**What to produce**
Word for word and without images, transcribe all of the records.

-------- Data records

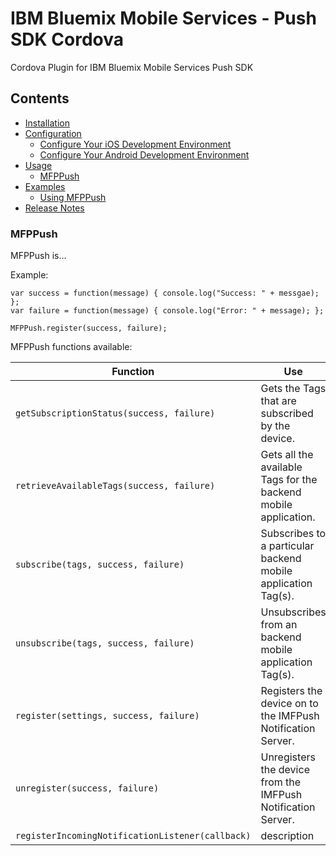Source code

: # IBM Bluemix Mobile Services - Push SDK Cordova

Cordova Plugin for IBM Bluemix Mobile Services Push SDK

## Contents
- <a href="#installation">Installation</a>
- <a href="#configuration">Configuration</a>
    - <a href="#configure-ios">Configure Your iOS Development Environment</a>
    - <a href="#configure-android">Configure Your Android Development Environment</a>
- <a href="#usage">Usage</a>
    - <a href="#mfppush">MFPPush</a>
- <a href="#examples">Examples</a> 
    - <a href="#using-mfppush">Using MFPPush</a>
- <a href="#release-notes">Release Notes</a> 

<h3 id="mfppush">MFPPush</h3>

MFPPush is... 

Example:

    var success = function(message) { console.log("Success: " + messgae); };
    var failure = function(message) { console.log("Error: " + message); };
    
    MFPPush.register(success, failure);
    

MFPPush functions available:

Function | Use
--- | ---
`getSubscriptionStatus(success, failure)` | Gets the Tags that are subscribed by the device.
`retrieveAvailableTags(success, failure)` | Gets all the available Tags for the backend mobile application.
`subscribe(tags, success, failure)` | Subscribes to a particular backend mobile application Tag(s).
`unsubscribe(tags, success, failure)` | Unsubscribes from an backend mobile application Tag(s).
`register(settings, success, failure)` | Registers the device on to the IMFPush Notification Server.
`unregister(success, failure)` | Unregisters the device from the IMFPush Notification Server.
`registerIncomingNotificationListener(callback)` | description

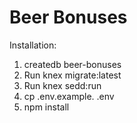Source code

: # Beer Bonuses

Installation:

1. createdb beer-bonuses
1. Run knex migrate:latest
1. Run knex sedd:run
1. cp .env.example. .env
1. npm install
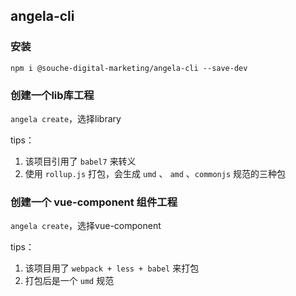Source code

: ## angela-cli

### 安装
`npm i @souche-digital-marketing/angela-cli --save-dev`

### 创建一个lib库工程
`angela create`，选择library

tips：

1. 该项目引用了 `babel7` 来转义
2. 使用 `rollup.js` 打包，会生成 `umd` 、 `amd` 、`commonjs` 规范的三种包

### 创建一个 vue-component 组件工程
`angela create`，选择vue-component

tips：

1. 该项目用了 `webpack + less + babel` 来打包
2. 打包后是一个 `umd` 规范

----------------

**Your response**
Source code

: # IBM Bluemix Mobile Services - Push SDK Cordova

Cordova Plugin for IBM Bluemix Mobile Services Push SDK

## Contents
- <a href="#installation">Installation</a>
- <a href="#configuration">Configuration</a>
    - <a href="#configure-ios">Configure Your iOS Development Environment</a>
    - <a href="#configure-android">Configure Your Android Development Environment</a>
- <a href="#usage">Usage</a>
    - <a href="#mfppush">MFPPush</a>
- <a href="#examples">Examples</a> 
    - <a href="#using-mfppush">Using MFPPush</a>
- <a href="#release-notes">Release Notes</a> 

<h3 id="mfppush">MFPPush</h3>

MFPPush is... 

Example:

    var success = function(message) { console.log("Success: " + messgae); };
    var failure = function(message) { console.log("Error: " + message); };
    
    MFPPush.register(success, failure);
    

MFPPush functions available:

Function | Use
--- | ---
`getSubscriptionStatus(success, failure)` | Gets the Tags that are subscribed by the device.
`retrieveAvailableTags(success, failure)` | Gets all the available Tags for the backend mobile application.
`subscribe(tags, success, failure)` | Subscribes to a particular backend mobile application Tag(s).
`unsubscribe(tags, success, failure)` | Unsubscribes from an backend mobile application Tag(s).
`register(settings, success, failure)` | Registers the device on to the IMFPush Notification Server.
`unregister(success, failure)` | Unregisters the device from the IMFPush Notification Server.
`registerIncomingNotificationListener(callback)` | description

Source code

: # Beer Bonuses

Installation:

1. createdb beer-bonuses
1. Run knex migrate:latest
1. Run knex sedd:run
1. cp .env.example. .env
1. npm install
Source code

: ## angela-cli

### 安装
`npm i @souche-digital-marketing/angela-cli --save-dev`

### 创建一个lib库工程
`angela create`，选择library

tips：

1. 该项目引用了 `babel7` 来转义
2. 使用 `rollup.js` 打包，会生成 `umd` 、 `amd` 、`commonjs` 规范的三种包

### 创建一个 vue-component 组件工程
`angela create`，选择vue-component

tips：

1. 该项目用了 `webpack + less + babel` 来打包
2. 打包后是一个 `umd` 规范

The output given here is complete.